Scientific classification
- Kingdom: Animalia
- Phylum: Chordata
- Class: Aves
- Order: Passeriformes
- Family: Estrildidae
- Genus: Cryptospiza
- Species: C. shelleyi
- Binomial name: Cryptospiza shelleyi Sharpe, 1902

= Shelley's crimsonwing =

- Genus: Cryptospiza
- Species: shelleyi
- Authority: Sharpe, 1902
- Conservation status: EN

Species of bird

Shelley's crimsonwing (Cryptospiza shelleyi) is a vulnerable species of estrildid finch native to the Albertine Rift montane forests. It has shown population decline over the past few decades, with a current population estimate of 1,000–2,499. This is possibly related to uncontrolled deforestation.

==Identification==
It is a brightly coloured finch found at low levels. It is approximately 13 cm long. The male Shelley's crimson-wing has bright red crown, face and back, with contrasting black wings and tail, as well as olive-yellow underparts with warmer tones on flanks and belly. The female is drabber with an olive head and some red on the mantle and rump. Both sexes have bright red bills.
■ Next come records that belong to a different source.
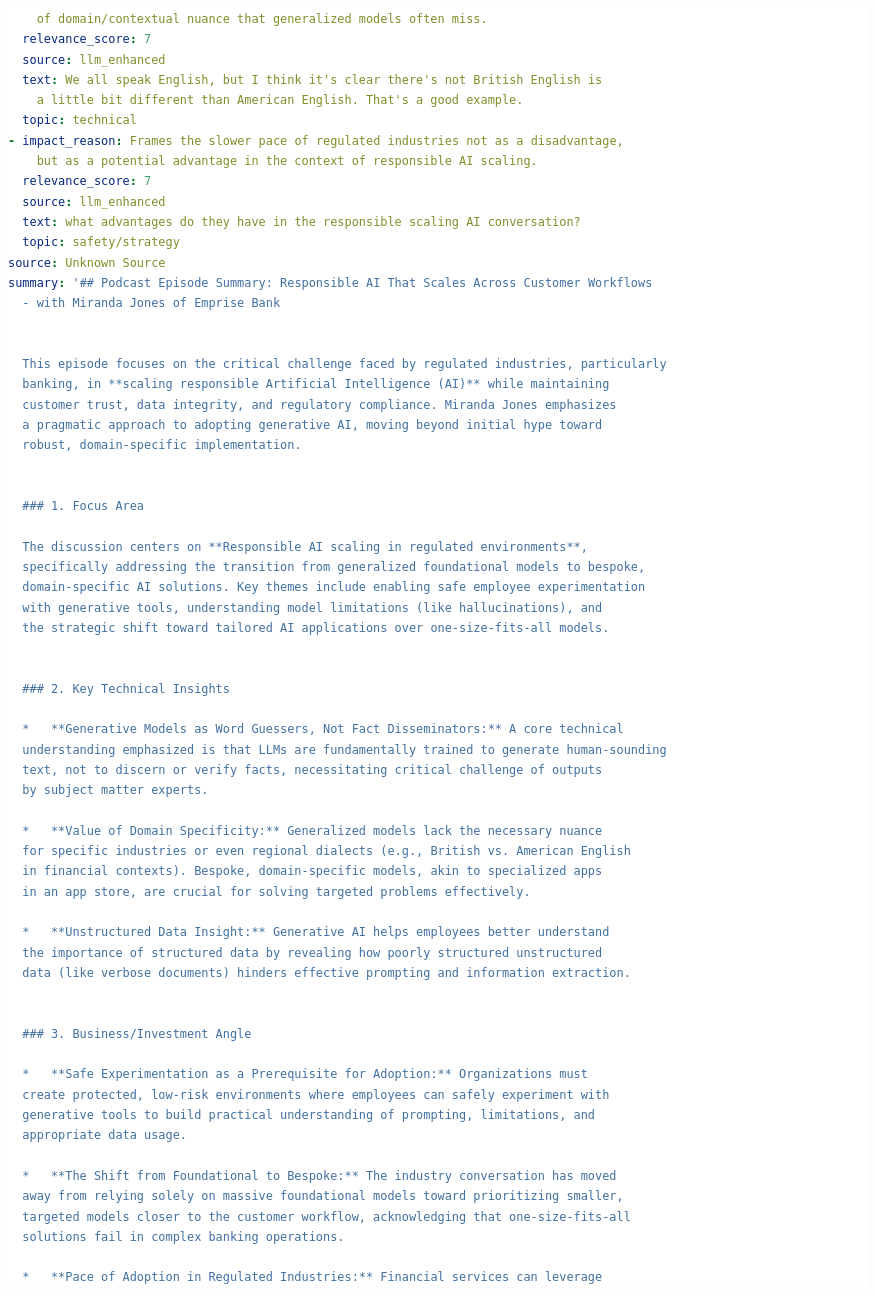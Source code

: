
 ```yaml
    of domain/contextual nuance that generalized models often miss.
  relevance_score: 7
  source: llm_enhanced
  text: We all speak English, but I think it's clear there's not British English is
    a little bit different than American English. That's a good example.
  topic: technical
- impact_reason: Frames the slower pace of regulated industries not as a disadvantage,
    but as a potential advantage in the context of responsible AI scaling.
  relevance_score: 7
  source: llm_enhanced
  text: what advantages do they have in the responsible scaling AI conversation?
  topic: safety/strategy
source: Unknown Source
summary: '## Podcast Episode Summary: Responsible AI That Scales Across Customer Workflows
  - with Miranda Jones of Emprise Bank


  This episode focuses on the critical challenge faced by regulated industries, particularly
  banking, in **scaling responsible Artificial Intelligence (AI)** while maintaining
  customer trust, data integrity, and regulatory compliance. Miranda Jones emphasizes
  a pragmatic approach to adopting generative AI, moving beyond initial hype toward
  robust, domain-specific implementation.


  ### 1. Focus Area

  The discussion centers on **Responsible AI scaling in regulated environments**,
  specifically addressing the transition from generalized foundational models to bespoke,
  domain-specific AI solutions. Key themes include enabling safe employee experimentation
  with generative tools, understanding model limitations (like hallucinations), and
  the strategic shift toward tailored AI applications over one-size-fits-all models.


  ### 2. Key Technical Insights

  *   **Generative Models as Word Guessers, Not Fact Disseminators:** A core technical
  understanding emphasized is that LLMs are fundamentally trained to generate human-sounding
  text, not to discern or verify facts, necessitating critical challenge of outputs
  by subject matter experts.

  *   **Value of Domain Specificity:** Generalized models lack the necessary nuance
  for specific industries or even regional dialects (e.g., British vs. American English
  in financial contexts). Bespoke, domain-specific models, akin to specialized apps
  in an app store, are crucial for solving targeted problems effectively.

  *   **Unstructured Data Insight:** Generative AI helps employees better understand
  the importance of structured data by revealing how poorly structured unstructured
  data (like verbose documents) hinders effective prompting and information extraction.


  ### 3. Business/Investment Angle

  *   **Safe Experimentation as a Prerequisite for Adoption:** Organizations must
  create protected, low-risk environments where employees can safely experiment with
  generative tools to build practical understanding of prompting, limitations, and
  appropriate data usage.

  *   **The Shift from Foundational to Bespoke:** The industry conversation has moved
  away from relying solely on massive foundational models toward prioritizing smaller,
  targeted models closer to the customer workflow, acknowledging that one-size-fits-all
  solutions fail in complex banking operations.

  *   **Pace of Adoption in Regulated Industries:** Financial services can leverage
```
Its voice is sharp and high-pitched with tit tit tit call. Rising and falling series of high-pitched tu tutu ti ti ti.

==Habitat==
Shelley's crimsonwing inhabits the closed-canopy moist forest, often in lush valley bottoms near water, as well as low secondary growth at forest edges, forest clearings and glades dominated by large herbs, bamboo thickets and the upper forest/moorland ecotone.

It is found throughout the Albertine Rift montane forests, including the Itombwe Mountain, Kahuzi-Biéga National Park and mountains at the west of Lake Kivu in Democratic Republic of Congo, Nyungwe Forest, Gishwati, Makwa and Mukura Forest in Rwanda, Bururi Forest and elsewhere in Burundi, the Rwenzori Mountains and Bwindi Impenetrable Forest in Uganda, as well as the Virunga Mountain. It is generally rare, only being common in a few threatened forests, which shows unexplained fluctuations in abundance.

==Conservation measures==
The IUCN has proposed that researchers investigate declines and fluctuations in Shelley's crimsonwing population, in order to assess threats of extinction. This includes surveying the extent of its habitat. The species is currently being researched in low density areas and of recent there was a very clear sighting of this bird in Ruhijja still part of Bwindi Impenetrable Forest as it was seen feeding from the ground for more than 3 minutes before it flew off, including the Virunga National Park in the Democratic Republic of Congo, Nyungwe Forest Reserve in Rwanda, and Rwenzori Mountains National Park and Bwindi Impenetrable National Park in Uganda.